• _Supplied data_:
□ □ □ □
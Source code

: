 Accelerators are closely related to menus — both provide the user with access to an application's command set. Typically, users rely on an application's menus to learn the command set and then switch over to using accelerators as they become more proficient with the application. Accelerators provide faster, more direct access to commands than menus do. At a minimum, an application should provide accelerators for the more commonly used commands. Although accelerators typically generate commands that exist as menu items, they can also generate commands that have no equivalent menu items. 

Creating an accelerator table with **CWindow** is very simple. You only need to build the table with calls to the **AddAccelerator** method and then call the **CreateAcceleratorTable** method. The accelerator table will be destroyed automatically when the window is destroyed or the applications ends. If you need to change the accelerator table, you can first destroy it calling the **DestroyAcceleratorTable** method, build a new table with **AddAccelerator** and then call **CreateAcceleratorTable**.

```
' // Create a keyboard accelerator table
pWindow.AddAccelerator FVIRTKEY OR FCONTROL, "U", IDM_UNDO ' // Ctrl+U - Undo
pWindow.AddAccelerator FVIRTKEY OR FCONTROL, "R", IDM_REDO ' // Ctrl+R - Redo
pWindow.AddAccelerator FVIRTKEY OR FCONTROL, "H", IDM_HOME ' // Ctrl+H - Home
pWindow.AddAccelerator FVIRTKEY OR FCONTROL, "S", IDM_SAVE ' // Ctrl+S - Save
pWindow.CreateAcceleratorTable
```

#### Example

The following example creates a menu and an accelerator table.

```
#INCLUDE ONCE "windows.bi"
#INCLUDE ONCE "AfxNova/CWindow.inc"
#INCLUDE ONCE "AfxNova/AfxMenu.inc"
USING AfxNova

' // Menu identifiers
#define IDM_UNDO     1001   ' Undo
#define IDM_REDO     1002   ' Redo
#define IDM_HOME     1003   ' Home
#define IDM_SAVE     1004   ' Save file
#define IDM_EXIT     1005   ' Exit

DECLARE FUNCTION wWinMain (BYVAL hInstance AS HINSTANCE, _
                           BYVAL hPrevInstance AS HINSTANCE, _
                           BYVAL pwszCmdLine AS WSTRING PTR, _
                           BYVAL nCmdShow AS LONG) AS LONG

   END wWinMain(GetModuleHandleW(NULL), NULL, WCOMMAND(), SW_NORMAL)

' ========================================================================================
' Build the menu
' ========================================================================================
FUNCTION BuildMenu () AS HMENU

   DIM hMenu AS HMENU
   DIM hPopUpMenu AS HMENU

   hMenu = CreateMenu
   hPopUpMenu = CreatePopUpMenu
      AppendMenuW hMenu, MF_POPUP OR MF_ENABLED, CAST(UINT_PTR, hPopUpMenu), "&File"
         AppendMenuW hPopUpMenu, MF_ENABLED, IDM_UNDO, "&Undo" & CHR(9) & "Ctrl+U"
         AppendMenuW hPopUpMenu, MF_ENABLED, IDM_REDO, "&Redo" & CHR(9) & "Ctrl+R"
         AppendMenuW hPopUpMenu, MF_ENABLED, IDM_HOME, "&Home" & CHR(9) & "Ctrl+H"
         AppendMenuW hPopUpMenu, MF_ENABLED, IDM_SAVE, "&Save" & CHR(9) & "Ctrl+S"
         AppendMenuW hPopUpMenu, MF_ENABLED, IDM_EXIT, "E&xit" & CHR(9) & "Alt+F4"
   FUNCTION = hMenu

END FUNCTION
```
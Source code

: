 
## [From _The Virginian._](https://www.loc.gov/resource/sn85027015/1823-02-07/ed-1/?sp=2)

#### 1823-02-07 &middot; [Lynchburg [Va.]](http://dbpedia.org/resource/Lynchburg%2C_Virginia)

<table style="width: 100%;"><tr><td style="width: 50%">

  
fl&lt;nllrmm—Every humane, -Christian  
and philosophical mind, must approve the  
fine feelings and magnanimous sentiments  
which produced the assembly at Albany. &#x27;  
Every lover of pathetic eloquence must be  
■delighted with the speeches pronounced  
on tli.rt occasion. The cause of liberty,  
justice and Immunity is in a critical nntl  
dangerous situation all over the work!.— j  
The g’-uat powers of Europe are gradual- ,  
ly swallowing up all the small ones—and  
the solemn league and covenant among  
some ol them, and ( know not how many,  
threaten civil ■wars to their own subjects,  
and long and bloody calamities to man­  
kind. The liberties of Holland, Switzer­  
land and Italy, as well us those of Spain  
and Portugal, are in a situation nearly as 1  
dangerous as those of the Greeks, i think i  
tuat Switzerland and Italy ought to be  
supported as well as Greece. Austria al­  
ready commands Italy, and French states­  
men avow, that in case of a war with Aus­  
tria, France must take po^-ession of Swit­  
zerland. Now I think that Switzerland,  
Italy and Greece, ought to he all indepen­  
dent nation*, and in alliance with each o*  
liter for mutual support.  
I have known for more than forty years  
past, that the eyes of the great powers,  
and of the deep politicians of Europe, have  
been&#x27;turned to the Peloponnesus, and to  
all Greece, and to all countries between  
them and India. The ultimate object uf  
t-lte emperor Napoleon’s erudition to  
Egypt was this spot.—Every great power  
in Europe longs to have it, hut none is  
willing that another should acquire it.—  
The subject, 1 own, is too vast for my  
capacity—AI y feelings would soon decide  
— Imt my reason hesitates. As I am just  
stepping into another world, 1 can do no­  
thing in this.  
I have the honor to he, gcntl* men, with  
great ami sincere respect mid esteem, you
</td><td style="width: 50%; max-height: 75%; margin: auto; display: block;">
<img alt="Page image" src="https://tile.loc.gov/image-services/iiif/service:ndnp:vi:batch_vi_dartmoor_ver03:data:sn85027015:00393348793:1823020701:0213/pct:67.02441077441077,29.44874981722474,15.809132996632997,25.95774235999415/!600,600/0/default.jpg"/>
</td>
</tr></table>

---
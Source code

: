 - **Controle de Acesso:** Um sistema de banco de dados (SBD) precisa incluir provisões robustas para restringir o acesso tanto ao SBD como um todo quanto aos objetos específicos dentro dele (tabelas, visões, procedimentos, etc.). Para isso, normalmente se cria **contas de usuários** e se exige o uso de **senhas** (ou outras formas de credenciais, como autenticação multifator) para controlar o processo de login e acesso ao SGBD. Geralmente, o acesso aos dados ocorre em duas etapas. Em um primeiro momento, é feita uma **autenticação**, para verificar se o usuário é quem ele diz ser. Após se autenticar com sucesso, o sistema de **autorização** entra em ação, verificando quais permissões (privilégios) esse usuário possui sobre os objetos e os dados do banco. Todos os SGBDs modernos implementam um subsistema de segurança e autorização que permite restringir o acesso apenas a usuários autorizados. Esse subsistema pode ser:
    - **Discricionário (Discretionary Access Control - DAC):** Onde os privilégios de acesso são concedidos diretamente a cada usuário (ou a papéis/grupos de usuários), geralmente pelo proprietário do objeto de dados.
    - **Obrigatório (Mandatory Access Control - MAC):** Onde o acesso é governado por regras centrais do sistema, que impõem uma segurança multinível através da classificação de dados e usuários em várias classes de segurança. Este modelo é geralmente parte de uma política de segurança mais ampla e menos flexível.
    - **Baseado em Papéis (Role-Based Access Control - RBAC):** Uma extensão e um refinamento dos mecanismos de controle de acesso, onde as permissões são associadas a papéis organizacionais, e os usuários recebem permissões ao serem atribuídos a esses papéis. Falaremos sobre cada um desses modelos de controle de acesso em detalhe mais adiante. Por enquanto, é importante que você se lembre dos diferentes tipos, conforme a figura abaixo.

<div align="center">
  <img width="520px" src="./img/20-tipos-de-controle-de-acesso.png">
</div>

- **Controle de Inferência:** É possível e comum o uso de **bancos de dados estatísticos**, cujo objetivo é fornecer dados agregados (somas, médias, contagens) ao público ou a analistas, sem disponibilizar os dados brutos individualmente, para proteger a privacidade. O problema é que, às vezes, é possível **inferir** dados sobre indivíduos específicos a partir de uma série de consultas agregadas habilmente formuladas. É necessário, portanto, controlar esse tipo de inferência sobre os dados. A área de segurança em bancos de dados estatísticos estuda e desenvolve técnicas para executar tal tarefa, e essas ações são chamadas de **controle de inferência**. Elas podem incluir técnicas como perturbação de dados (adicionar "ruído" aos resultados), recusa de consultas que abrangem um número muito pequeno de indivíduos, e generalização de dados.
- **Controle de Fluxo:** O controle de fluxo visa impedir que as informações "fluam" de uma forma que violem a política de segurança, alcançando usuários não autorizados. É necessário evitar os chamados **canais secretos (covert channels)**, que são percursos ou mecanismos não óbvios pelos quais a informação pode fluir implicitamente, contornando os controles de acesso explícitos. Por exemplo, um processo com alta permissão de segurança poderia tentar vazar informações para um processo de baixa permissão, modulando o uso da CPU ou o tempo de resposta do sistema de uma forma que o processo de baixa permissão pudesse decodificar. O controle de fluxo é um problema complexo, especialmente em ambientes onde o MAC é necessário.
□ □ □ □
• _Problem requirements_:
Reproduce exactly every line that sits between the start of the entries and the line bearing "equivalent menu items.", counting both of those lines.

• _Result of the exercise_:
Source code

: Accelerators are closely related to menus — both provide the user with access to an application's command set. Typically, users rely on an application's menus to learn the command set and then switch over to using accelerators as they become more proficient with the application. Accelerators provide faster, more direct access to commands than menus do. At a minimum, an application should provide accelerators for the more commonly used commands. Although accelerators typically generate commands that exist as menu items, they can also generate commands that have no equivalent menu items. 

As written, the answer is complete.